1. Review minutes and approval

Michael asked that the minute of February 2nd can be approved as listed on physical website if there are no objections.

2. Common IT issues Discussion and Follow-up

Michael updated that ilc-wiki website is being setup and running and now waiting for wiki web content uploaded by ilc group.

The question raised by Dave about robot.txt preventing home page indexing by web search engineer has not been looked since IT group is working on project of separating home folders and IT will look at later on after the home folder project.
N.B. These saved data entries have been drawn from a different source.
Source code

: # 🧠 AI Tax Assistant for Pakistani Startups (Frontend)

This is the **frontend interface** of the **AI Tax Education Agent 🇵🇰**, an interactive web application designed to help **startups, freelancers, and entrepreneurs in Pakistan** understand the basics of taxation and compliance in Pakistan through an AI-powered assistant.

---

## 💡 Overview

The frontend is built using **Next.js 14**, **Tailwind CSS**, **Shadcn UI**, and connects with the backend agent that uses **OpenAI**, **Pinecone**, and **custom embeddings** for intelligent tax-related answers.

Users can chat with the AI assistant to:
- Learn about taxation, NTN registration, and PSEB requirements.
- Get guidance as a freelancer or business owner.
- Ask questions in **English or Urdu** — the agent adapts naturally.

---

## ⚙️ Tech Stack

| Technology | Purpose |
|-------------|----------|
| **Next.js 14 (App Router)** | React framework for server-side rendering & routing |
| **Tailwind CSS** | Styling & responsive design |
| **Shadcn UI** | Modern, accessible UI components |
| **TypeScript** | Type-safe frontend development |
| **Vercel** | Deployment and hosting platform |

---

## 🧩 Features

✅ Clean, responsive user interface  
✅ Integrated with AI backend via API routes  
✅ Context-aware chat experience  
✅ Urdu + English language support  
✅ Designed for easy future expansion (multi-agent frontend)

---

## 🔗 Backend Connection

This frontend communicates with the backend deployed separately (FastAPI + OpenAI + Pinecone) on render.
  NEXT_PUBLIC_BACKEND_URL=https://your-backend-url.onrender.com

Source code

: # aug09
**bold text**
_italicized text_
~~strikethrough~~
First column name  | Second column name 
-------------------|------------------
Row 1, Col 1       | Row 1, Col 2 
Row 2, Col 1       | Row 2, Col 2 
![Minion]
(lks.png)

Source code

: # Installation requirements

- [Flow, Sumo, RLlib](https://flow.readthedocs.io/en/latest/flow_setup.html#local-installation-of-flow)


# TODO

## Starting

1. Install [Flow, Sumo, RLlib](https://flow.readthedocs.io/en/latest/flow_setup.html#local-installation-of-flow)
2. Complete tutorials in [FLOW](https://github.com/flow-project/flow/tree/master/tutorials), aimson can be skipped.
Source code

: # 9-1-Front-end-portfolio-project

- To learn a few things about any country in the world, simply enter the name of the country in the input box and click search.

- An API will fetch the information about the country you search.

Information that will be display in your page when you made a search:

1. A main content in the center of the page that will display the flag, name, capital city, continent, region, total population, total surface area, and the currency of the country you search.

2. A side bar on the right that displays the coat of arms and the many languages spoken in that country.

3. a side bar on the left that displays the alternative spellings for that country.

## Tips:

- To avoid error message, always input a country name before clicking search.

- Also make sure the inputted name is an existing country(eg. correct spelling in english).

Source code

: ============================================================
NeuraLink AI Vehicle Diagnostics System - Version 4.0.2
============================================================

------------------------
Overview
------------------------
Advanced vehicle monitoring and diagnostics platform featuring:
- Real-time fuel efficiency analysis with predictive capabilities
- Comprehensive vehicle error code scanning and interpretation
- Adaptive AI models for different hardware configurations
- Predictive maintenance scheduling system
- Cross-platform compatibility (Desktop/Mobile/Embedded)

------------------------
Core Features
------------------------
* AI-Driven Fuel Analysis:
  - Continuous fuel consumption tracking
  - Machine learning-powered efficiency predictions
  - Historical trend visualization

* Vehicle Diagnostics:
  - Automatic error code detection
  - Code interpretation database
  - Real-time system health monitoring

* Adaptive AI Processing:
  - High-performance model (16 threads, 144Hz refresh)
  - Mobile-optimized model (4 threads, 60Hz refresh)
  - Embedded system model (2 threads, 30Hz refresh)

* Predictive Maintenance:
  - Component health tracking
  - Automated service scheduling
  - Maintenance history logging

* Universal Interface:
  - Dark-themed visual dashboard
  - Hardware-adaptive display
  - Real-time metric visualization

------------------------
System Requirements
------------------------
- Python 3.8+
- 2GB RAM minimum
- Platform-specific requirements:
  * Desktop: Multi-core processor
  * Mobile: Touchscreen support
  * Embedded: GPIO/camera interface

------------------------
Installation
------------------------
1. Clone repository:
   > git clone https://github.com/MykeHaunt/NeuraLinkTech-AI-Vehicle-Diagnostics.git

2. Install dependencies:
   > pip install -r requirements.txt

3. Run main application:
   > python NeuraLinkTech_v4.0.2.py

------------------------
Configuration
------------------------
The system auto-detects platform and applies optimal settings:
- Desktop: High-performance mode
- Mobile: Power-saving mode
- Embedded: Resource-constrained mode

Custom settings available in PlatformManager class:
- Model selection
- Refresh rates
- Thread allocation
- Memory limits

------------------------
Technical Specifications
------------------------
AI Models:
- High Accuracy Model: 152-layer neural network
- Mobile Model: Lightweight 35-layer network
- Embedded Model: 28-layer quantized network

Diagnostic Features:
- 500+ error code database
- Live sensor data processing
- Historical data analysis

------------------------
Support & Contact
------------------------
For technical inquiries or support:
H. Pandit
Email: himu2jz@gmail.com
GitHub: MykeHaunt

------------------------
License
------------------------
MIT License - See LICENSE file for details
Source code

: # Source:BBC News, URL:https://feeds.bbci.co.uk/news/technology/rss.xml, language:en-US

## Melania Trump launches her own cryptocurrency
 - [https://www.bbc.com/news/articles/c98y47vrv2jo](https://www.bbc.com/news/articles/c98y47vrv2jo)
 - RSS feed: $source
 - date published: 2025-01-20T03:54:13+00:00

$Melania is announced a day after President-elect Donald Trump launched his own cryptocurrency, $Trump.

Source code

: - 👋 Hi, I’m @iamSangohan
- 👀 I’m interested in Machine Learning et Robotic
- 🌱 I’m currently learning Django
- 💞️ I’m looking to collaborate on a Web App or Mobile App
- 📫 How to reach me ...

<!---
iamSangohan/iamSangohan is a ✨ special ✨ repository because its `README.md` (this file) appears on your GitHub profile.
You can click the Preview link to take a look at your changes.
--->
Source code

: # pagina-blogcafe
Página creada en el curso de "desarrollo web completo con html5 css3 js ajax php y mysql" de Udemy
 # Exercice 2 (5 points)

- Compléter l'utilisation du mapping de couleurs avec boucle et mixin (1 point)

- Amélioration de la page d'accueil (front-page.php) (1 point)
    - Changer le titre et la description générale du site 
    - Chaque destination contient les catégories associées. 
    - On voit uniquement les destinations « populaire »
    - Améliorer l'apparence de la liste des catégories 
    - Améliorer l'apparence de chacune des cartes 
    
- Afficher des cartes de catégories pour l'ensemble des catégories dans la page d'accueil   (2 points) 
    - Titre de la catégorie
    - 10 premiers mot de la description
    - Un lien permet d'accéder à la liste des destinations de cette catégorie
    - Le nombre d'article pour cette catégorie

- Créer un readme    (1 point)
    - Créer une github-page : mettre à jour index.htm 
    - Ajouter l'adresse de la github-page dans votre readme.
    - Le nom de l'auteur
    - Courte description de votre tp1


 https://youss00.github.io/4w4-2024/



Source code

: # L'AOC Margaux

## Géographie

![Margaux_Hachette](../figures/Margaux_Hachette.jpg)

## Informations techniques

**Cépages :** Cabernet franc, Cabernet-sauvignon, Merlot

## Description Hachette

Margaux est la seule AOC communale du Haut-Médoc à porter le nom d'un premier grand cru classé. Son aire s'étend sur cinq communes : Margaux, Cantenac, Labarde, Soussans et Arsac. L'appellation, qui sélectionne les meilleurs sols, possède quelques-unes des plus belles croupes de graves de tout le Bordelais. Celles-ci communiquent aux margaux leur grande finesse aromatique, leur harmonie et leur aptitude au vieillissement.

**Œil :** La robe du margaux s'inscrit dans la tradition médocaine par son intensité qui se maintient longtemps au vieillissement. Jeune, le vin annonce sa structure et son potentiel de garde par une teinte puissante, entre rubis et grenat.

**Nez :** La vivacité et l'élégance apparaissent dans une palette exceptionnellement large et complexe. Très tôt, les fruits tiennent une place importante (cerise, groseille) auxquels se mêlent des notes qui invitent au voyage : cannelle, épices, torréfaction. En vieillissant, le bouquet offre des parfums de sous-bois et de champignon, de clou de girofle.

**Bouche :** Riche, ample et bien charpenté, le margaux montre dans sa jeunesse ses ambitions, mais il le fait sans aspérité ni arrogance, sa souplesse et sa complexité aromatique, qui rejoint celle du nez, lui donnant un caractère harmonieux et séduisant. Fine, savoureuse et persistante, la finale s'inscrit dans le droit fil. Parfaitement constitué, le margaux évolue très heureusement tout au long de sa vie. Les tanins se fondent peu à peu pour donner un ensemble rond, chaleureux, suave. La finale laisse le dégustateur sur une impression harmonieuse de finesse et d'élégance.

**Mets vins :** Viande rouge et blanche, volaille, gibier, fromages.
Dave said he understood the priority and arrangement. 

Cluster users continue to generate data to their home area, slow down mail system. Michael said it should be fixed after faculty and staff home folders separating from students home folders.

Michael said there is disk failed on server "cisk" recently, and it is for cisk root pool. IT group replaced with spare hard disk. Since there are only 1 spare disk left, Michael asked if we should purchase more disks for future replacement. Gerald inquired the frequency of the disk failed and how many disks in total for 3 servers (cisk, tusker, ngoma). Stephen answered there are 144 disks in total ( 96 2TB disks on cisk and tusker, 48 1TB disks on ngoma) and 4 disks failed in this year. All agreed to purchase more disks for spare. Wade suggested Michael and Stephen check our CMO balance and purchase some 2TB disks and some 1TB disks.

3. Queuing System Update

Michael updated new queuing system configuration and detail for each queue as follows. There are 644 cores in total as 620 cores on executes hosts and 24 cores on interactive hosts. If we look at by group, atlas group has 376 cores, egs group has 212 cores, ottawahostpital group has 32 cores, and theory group has 25 cores. And we sorted all users to 8 groups as: atlas, egs, ottawahospital, theory, exo, sno, ilc and guest. There are configured 6 major queues as: atlas.q, egs.q, egsshort.q, ottawahospital.q, theory.q and guest.q. Currently guest.q has been disabled since there is not user in the group. Michael indicated the default queue--all.q has been disabled. Michael said he updated all detail information and user guide for how to using cluster on physics website so all group can direct their students or new users to the pages if they have some question about our new queuing system. Dave raised issue about egsshort.q. He can’t run jobs right away when the queue system has been oversubscribed. Wade said we can tune the egsshort.q by reserving dedicate resource for egsshort.q instead of allocating all cores on egsshort.q 10 nodes out all queues, but will waste resource if egsshort.q is not been using frequency. Wade said it is kind of trade off. Dave said he is happy for current setting and we can discuss this later if this is becoming real issue in the future.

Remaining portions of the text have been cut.